(Task item): The answer must be a single number: how many lines in the entries below contain the word "DefaultApi".

(Data items):
==================================================

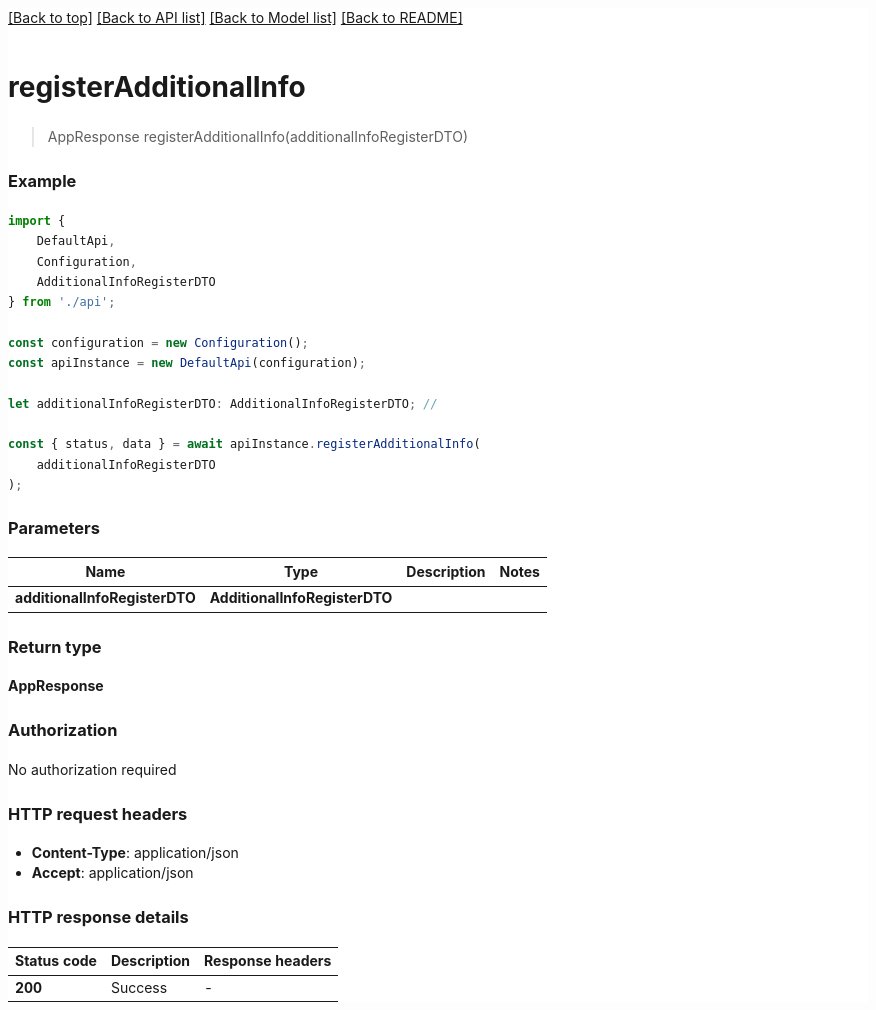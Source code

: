 [[Back to top]](#) [[Back to API list]](../README.md#documentation-for-api-endpoints) [[Back to Model list]](../README.md#documentation-for-models) [[Back to README]](../README.md)

# **registerAdditionalInfo**
> AppResponse registerAdditionalInfo(additionalInfoRegisterDTO)


### Example

```typescript
import {
    DefaultApi,
    Configuration,
    AdditionalInfoRegisterDTO
} from './api';

const configuration = new Configuration();
const apiInstance = new DefaultApi(configuration);

let additionalInfoRegisterDTO: AdditionalInfoRegisterDTO; //

const { status, data } = await apiInstance.registerAdditionalInfo(
    additionalInfoRegisterDTO
);
```

### Parameters

|Name | Type | Description  | Notes|
|------------- | ------------- | ------------- | -------------|
| **additionalInfoRegisterDTO** | **AdditionalInfoRegisterDTO**|  | |


### Return type

**AppResponse**

### Authorization

No authorization required

### HTTP request headers

 - **Content-Type**: application/json
 - **Accept**: application/json


### HTTP response details
| Status code | Description | Response headers |
|-------------|-------------|------------------|
|**200** | Success |  -  |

==================================================

(Written solution): 2